> **YOUR TASK**
A single figure is required: the number of lines below that contain "Test".

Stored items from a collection
________________________

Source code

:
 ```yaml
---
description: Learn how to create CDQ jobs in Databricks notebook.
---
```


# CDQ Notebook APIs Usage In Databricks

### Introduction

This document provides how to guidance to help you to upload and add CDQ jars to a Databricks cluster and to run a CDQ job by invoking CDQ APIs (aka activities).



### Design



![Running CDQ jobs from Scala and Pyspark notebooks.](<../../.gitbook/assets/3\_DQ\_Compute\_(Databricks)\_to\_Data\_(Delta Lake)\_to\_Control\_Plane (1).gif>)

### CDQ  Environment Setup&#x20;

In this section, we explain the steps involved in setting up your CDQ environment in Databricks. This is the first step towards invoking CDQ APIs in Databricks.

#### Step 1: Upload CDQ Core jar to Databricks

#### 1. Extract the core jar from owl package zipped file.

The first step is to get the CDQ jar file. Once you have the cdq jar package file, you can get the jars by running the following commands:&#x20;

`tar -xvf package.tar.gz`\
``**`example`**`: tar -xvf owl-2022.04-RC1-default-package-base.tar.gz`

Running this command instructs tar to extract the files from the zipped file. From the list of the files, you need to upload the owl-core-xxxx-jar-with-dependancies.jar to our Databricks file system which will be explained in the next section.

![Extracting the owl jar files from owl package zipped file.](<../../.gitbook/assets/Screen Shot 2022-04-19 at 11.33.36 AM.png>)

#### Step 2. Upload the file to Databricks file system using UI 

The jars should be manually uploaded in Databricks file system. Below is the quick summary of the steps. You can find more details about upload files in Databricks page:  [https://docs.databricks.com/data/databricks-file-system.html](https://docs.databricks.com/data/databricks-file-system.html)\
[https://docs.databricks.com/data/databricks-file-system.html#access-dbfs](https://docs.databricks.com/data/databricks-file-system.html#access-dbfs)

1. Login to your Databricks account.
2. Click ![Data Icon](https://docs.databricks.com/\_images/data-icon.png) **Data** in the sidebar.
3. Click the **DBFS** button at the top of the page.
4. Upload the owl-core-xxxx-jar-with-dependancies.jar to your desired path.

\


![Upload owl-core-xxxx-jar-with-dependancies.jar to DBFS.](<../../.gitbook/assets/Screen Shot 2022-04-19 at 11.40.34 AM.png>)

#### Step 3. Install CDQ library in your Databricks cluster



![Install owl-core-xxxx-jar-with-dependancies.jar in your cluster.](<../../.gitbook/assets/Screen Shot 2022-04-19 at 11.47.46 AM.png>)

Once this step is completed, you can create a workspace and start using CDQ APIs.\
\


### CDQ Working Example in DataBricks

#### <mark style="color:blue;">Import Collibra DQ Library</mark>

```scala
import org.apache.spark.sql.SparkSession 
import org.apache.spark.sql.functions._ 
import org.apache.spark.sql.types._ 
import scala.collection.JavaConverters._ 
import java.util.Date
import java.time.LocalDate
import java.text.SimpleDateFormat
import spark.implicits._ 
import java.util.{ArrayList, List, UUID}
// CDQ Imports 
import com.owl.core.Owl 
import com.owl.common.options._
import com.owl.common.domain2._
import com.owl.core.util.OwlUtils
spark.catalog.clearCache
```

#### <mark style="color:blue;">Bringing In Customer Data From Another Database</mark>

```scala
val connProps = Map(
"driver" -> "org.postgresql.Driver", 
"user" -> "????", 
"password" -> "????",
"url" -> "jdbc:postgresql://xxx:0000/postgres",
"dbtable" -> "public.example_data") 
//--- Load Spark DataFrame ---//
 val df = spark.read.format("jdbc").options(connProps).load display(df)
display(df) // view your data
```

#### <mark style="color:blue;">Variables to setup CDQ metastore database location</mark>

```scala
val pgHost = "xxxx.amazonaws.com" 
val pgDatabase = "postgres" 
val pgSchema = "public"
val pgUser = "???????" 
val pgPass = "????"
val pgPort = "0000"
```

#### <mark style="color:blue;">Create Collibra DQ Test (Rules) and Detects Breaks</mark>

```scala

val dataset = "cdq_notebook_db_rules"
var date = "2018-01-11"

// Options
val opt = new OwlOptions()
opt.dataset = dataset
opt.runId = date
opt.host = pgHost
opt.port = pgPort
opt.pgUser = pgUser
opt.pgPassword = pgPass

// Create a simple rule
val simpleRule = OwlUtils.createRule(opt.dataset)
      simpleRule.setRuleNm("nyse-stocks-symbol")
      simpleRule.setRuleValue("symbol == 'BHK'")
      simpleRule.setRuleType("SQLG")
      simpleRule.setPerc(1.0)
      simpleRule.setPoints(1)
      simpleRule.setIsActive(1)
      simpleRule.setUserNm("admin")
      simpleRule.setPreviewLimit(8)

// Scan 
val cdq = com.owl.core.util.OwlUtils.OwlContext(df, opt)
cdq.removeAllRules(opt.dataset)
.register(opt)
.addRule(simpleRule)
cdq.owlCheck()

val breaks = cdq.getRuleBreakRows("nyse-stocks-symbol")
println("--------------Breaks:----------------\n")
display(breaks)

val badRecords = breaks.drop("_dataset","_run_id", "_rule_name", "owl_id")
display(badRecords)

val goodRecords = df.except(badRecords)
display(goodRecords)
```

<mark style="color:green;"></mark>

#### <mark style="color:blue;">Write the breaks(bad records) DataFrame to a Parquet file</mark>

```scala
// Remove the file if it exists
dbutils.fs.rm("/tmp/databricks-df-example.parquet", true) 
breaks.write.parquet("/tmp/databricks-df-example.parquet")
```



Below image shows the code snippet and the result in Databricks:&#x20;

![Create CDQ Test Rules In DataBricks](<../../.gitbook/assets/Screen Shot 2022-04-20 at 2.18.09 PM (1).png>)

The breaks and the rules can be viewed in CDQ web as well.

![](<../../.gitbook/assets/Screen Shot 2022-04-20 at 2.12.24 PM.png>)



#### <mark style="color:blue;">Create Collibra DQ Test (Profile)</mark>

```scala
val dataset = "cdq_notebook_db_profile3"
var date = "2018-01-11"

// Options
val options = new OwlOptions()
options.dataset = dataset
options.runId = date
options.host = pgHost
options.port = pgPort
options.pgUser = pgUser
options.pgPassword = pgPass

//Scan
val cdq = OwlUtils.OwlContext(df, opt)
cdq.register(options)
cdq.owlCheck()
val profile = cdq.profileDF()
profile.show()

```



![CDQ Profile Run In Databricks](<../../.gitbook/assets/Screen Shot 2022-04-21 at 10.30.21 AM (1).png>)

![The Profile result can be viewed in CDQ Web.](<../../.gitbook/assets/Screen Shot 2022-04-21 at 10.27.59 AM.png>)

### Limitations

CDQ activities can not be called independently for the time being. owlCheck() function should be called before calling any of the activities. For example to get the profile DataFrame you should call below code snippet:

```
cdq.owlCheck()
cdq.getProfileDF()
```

________________________

> **OUTPUT**
3